» **Task description**
Give back all the data exactly as it was written.

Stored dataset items
========
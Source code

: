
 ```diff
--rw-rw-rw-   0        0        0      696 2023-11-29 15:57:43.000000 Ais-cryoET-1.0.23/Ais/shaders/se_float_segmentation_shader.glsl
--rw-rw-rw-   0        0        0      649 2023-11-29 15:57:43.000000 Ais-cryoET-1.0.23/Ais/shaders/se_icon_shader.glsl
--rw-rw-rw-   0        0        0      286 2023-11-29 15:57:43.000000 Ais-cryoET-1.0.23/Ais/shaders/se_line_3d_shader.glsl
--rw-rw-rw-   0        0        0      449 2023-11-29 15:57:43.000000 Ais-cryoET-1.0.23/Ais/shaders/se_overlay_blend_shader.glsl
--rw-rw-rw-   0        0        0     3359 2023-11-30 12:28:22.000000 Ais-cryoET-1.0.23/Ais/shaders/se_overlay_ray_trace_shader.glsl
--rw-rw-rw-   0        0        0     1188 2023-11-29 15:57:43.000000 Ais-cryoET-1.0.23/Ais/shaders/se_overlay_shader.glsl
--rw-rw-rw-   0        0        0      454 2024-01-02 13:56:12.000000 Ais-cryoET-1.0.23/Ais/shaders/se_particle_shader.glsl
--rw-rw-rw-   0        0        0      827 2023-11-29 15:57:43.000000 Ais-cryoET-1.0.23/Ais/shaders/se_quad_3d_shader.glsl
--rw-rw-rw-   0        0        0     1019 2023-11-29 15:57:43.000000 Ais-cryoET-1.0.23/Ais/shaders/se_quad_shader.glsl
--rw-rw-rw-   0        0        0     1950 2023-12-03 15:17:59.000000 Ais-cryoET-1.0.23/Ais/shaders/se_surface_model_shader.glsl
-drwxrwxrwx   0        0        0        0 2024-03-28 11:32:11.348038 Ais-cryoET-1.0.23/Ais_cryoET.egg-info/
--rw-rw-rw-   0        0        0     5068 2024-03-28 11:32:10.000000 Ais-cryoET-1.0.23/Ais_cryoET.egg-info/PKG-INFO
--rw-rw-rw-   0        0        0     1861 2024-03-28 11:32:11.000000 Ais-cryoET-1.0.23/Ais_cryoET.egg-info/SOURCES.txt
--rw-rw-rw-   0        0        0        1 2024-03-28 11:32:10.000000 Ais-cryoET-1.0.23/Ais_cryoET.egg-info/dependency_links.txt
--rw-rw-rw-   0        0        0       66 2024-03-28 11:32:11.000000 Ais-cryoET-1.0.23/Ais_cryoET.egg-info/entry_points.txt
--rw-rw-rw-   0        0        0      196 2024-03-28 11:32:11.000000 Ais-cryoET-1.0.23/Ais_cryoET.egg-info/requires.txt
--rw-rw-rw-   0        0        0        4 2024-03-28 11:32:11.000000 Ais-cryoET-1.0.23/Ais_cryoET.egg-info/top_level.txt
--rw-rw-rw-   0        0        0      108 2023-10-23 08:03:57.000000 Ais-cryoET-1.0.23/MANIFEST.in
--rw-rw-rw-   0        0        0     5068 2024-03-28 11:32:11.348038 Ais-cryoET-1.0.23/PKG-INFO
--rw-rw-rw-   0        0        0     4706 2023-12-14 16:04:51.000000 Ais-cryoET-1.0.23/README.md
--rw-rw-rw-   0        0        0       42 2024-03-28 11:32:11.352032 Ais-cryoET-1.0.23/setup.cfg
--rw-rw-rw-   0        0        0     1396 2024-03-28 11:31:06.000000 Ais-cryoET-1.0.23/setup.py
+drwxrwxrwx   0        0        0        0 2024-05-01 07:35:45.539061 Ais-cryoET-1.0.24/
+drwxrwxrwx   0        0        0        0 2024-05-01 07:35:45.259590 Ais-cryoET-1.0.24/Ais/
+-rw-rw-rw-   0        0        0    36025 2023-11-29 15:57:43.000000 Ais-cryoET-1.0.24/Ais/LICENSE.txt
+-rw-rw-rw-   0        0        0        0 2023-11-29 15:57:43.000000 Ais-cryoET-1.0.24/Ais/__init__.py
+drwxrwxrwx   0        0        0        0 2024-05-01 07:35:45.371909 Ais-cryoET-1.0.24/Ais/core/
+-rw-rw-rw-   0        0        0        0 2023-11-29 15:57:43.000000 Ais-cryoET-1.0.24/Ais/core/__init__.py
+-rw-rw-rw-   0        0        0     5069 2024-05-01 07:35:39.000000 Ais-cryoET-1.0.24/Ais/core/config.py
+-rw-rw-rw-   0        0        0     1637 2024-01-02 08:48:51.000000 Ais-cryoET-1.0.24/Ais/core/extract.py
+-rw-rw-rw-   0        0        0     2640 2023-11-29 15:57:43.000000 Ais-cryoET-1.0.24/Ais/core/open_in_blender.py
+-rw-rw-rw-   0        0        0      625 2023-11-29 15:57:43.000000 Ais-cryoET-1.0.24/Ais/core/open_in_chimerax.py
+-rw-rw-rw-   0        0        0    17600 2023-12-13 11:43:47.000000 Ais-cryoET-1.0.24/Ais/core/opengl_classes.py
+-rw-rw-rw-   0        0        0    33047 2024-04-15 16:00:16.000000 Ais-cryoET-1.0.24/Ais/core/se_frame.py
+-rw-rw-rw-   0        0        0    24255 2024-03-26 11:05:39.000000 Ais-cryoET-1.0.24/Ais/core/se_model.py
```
========
» **Solution to this problem**
Source code

:
 ```diff
--rw-rw-rw-   0        0        0      696 2023-11-29 15:57:43.000000 Ais-cryoET-1.0.23/Ais/shaders/se_float_segmentation_shader.glsl
--rw-rw-rw-   0        0        0      649 2023-11-29 15:57:43.000000 Ais-cryoET-1.0.23/Ais/shaders/se_icon_shader.glsl
--rw-rw-rw-   0        0        0      286 2023-11-29 15:57:43.000000 Ais-cryoET-1.0.23/Ais/shaders/se_line_3d_shader.glsl
--rw-rw-rw-   0        0        0      449 2023-11-29 15:57:43.000000 Ais-cryoET-1.0.23/Ais/shaders/se_overlay_blend_shader.glsl
--rw-rw-rw-   0        0        0     3359 2023-11-30 12:28:22.000000 Ais-cryoET-1.0.23/Ais/shaders/se_overlay_ray_trace_shader.glsl
--rw-rw-rw-   0        0        0     1188 2023-11-29 15:57:43.000000 Ais-cryoET-1.0.23/Ais/shaders/se_overlay_shader.glsl
--rw-rw-rw-   0        0        0      454 2024-01-02 13:56:12.000000 Ais-cryoET-1.0.23/Ais/shaders/se_particle_shader.glsl
--rw-rw-rw-   0        0        0      827 2023-11-29 15:57:43.000000 Ais-cryoET-1.0.23/Ais/shaders/se_quad_3d_shader.glsl
--rw-rw-rw-   0        0        0     1019 2023-11-29 15:57:43.000000 Ais-cryoET-1.0.23/Ais/shaders/se_quad_shader.glsl
--rw-rw-rw-   0        0        0     1950 2023-12-03 15:17:59.000000 Ais-cryoET-1.0.23/Ais/shaders/se_surface_model_shader.glsl
-drwxrwxrwx   0        0        0        0 2024-03-28 11:32:11.348038 Ais-cryoET-1.0.23/Ais_cryoET.egg-info/
--rw-rw-rw-   0        0        0     5068 2024-03-28 11:32:10.000000 Ais-cryoET-1.0.23/Ais_cryoET.egg-info/PKG-INFO
--rw-rw-rw-   0        0        0     1861 2024-03-28 11:32:11.000000 Ais-cryoET-1.0.23/Ais_cryoET.egg-info/SOURCES.txt
--rw-rw-rw-   0        0        0        1 2024-03-28 11:32:10.000000 Ais-cryoET-1.0.23/Ais_cryoET.egg-info/dependency_links.txt
--rw-rw-rw-   0        0        0       66 2024-03-28 11:32:11.000000 Ais-cryoET-1.0.23/Ais_cryoET.egg-info/entry_points.txt
--rw-rw-rw-   0        0        0      196 2024-03-28 11:32:11.000000 Ais-cryoET-1.0.23/Ais_cryoET.egg-info/requires.txt
--rw-rw-rw-   0        0        0        4 2024-03-28 11:32:11.000000 Ais-cryoET-1.0.23/Ais_cryoET.egg-info/top_level.txt
--rw-rw-rw-   0        0        0      108 2023-10-23 08:03:57.000000 Ais-cryoET-1.0.23/MANIFEST.in
--rw-rw-rw-   0        0        0     5068 2024-03-28 11:32:11.348038 Ais-cryoET-1.0.23/PKG-INFO
--rw-rw-rw-   0        0        0     4706 2023-12-14 16:04:51.000000 Ais-cryoET-1.0.23/README.md
--rw-rw-rw-   0        0        0       42 2024-03-28 11:32:11.352032 Ais-cryoET-1.0.23/setup.cfg
--rw-rw-rw-   0        0        0     1396 2024-03-28 11:31:06.000000 Ais-cryoET-1.0.23/setup.py
+drwxrwxrwx   0        0        0        0 2024-05-01 07:35:45.539061 Ais-cryoET-1.0.24/
+drwxrwxrwx   0        0        0        0 2024-05-01 07:35:45.259590 Ais-cryoET-1.0.24/Ais/
+-rw-rw-rw-   0        0        0    36025 2023-11-29 15:57:43.000000 Ais-cryoET-1.0.24/Ais/LICENSE.txt
+-rw-rw-rw-   0        0        0        0 2023-11-29 15:57:43.000000 Ais-cryoET-1.0.24/Ais/__init__.py
+drwxrwxrwx   0        0        0        0 2024-05-01 07:35:45.371909 Ais-cryoET-1.0.24/Ais/core/
+-rw-rw-rw-   0        0        0        0 2023-11-29 15:57:43.000000 Ais-cryoET-1.0.24/Ais/core/__init__.py
+-rw-rw-rw-   0        0        0     5069 2024-05-01 07:35:39.000000 Ais-cryoET-1.0.24/Ais/core/config.py
+-rw-rw-rw-   0        0        0     1637 2024-01-02 08:48:51.000000 Ais-cryoET-1.0.24/Ais/core/extract.py
+-rw-rw-rw-   0        0        0     2640 2023-11-29 15:57:43.000000 Ais-cryoET-1.0.24/Ais/core/open_in_blender.py
+-rw-rw-rw-   0        0        0      625 2023-11-29 15:57:43.000000 Ais-cryoET-1.0.24/Ais/core/open_in_chimerax.py
+-rw-rw-rw-   0        0        0    17600 2023-12-13 11:43:47.000000 Ais-cryoET-1.0.24/Ais/core/opengl_classes.py
+-rw-rw-rw-   0        0        0    33047 2024-04-15 16:00:16.000000 Ais-cryoET-1.0.24/Ais/core/se_frame.py
+-rw-rw-rw-   0        0        0    24255 2024-03-26 11:05:39.000000 Ais-cryoET-1.0.24/Ais/core/se_model.py
```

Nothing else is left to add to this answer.